## PCA / FA example 4: davis. Summary.

Considering how much I learned from Davis’ little example, I almost hate to summarize it. The following just does not do justice to it. We’ll see if the passage of time – coming back to Davis with fresh eyes after doing the next example – improves the summary.

OTOH, an awful lot of what I got out of Davis came from bringing linear algebra to it, and just plain mucking about with the matrices. And I discovered, having picked up the two chemistry books since I drafted this post, that they made a lot more sense than when I first looked at them. I have learned a lot from working with Davis’ example.

Here’s what I have. My own strong preference, but I’d call it a personal choice, is to use the SVD of the data matrix X:

$X = u\ w\ v^T$

and compute the A’s and S’s (R-mode and Q-mode loadings and scores):

$A^R = v\ w^T$.

$A^Q = u\ w$.

$S^R = X\ A^R = u\ w\ w^T = A^Q\ w^T$.

$S^Q = X^T\ A^Q = v\ w^T\ w = A^R\ w$.

Those equations are worth having as a conceptual basis even if one chooses to do eigendecompositions of $X^T\ X$ or $X\ X^T$ instead of the SVD.

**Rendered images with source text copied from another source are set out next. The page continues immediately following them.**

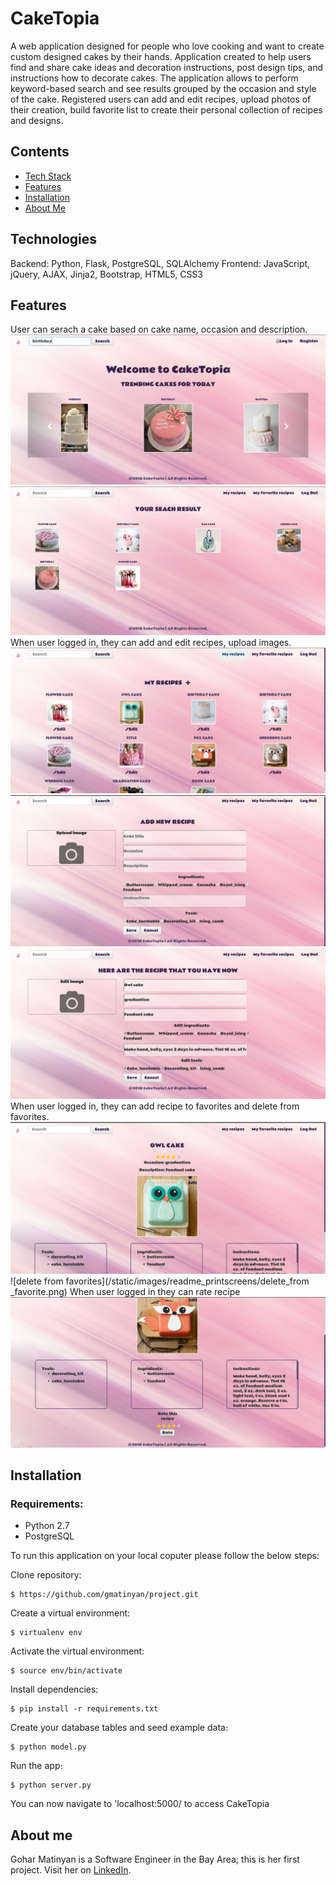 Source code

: # CakeTopia

A web application designed for people who love cooking and want to create custom designed cakes by their hands. 
Application created to help users find and share cake ideas and decoration instructions, post design tips, and instructions how to decorate cakes. The application allows to perform keyword-based search and see results grouped by the occasion and style of the cake. Registered users can add and edit recipes, upload photos of their creation, build favorite list to create their personal collection of recipes and designs.

## Contents

* [Tech Stack](#technologies)
* [Features](#features)
* [Installation](#installation)
* [About Me](#aboutme)

## Technologies

Backend: Python, Flask, PostgreSQL, SQLAlchemy
Frontend: JavaScript, jQuery, AJAX, Jinja2, Bootstrap, HTML5, CSS3

## Features
User can serach a cake based on cake name, occasion and description.
![search page](/static/images/readme_printscreens/search.png)
![search result page](/static/images/readme_printscreens/search_result.png)
When user logged in, they can add and edit recipes, upload images.
![add recipe page](/static/images/readme_printscreens/user_recipes.png)
![add reipe form](/static/images/readme_printscreens/add_recipe.png)
![edit reipe form](/static/images/readme_printscreens/edit_recipe.png)
When user logged in, they can add recipe to favorites and delete from favorites.
![add to favorite](/static/images/readme_printscreens/aa_to_favorite.png)
![delete from favorites](/static/images/readme_printscreens/delete_from _favorite.png)
When user logged in they can rate recipe
![rate recipe](/static/images/readme_printscreens/rate_recipe.png)

## Installation
### Requirements:
* Python 2.7
* PostgreSQL

To run this application on your local coputer please follow the below steps:

Clone repository:

```
$ https://github.com/gmatinyan/project.git
```

Create a virtual environment:

```
$ virtualenv env
```

Activate the virtual environment:

```
$ source env/bin/activate
```

Install dependencies:

```
$ pip install -r requirements.txt
```

Create your database tables and seed example data։

```
$ python model.py
```

Run the app։

```
$ python server.py
```

You can now navigate to 'localhost:5000/ to access CakeTopia

## About me

Gohar Matinyan is a Software Engineer in the Bay Area; this is her first project. Visit her on [LinkedIn](https://www.linkedin.com/in/gohar-matinyan/).

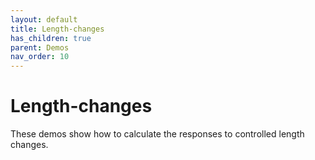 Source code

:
 ```yaml
---
layout: default
title: Length-changes
has_children: true
parent: Demos
nav_order: 10
---
```


# Length-changes

These demos show how to calculate the responses to controlled length changes.


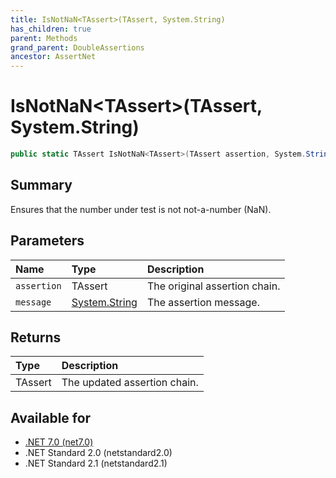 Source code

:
 ```yaml
---
title: IsNotNaN<TAssert>(TAssert, System.String)
has_children: true
parent: Methods
grand_parent: DoubleAssertions
ancestor: AssertNet
---
```

# IsNotNaN&lt;TAssert&gt;(TAssert, System.String)

```csharp
public static TAssert IsNotNaN<TAssert>(TAssert assertion, System.String message);
```

## Summary
Ensures that the number under test is not not-a-number (NaN).

## Parameters
|Name|Type|Description|
|:-|:-|:-|
|`assertion`|TAssert|The original assertion chain.|
|`message`|[System.String](https://learn.microsoft.com/en-us/dotnet/api/system.string)|The assertion message.|

## Returns
|Type|Description|
|:-|:-|
|TAssert|The updated assertion chain.|

## Available for
- [.NET 7.0 (net7.0)](https://versionsof.net/core/7.0/)
- .NET Standard 2.0 (netstandard2.0)
- .NET Standard 2.1 (netstandard2.1)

• I would construct a reciprocal basis for $A^R$.
• And, whenever I construct any basis, I would compute the data wrt that basis.
• And I would probably compute the variances of any new forms of the data.

The Q-mode loadings $A^Q$ are the new data wrt the orthogonal eigenvector matrix v (properly named, the columns of v are the right principal vectors of X, but i think of them as the eigenvectors of $X^T\ X$). The R-mode loadings $A^R$ (cut down a little) can be thought of as a non-orthonormal basis, and the R-mode scores $S^R$ are the new data wrt the reciprocal basis for $A^R$.

A lot of what I did with Davis’ example was look at alternative forms and the duality between R-mode and Q-mode. By using the SVD, I choose one particular form, and I have the duality.

Bear in mind that the SVD does not require that X be centered. But that’s a whole ‘nother story.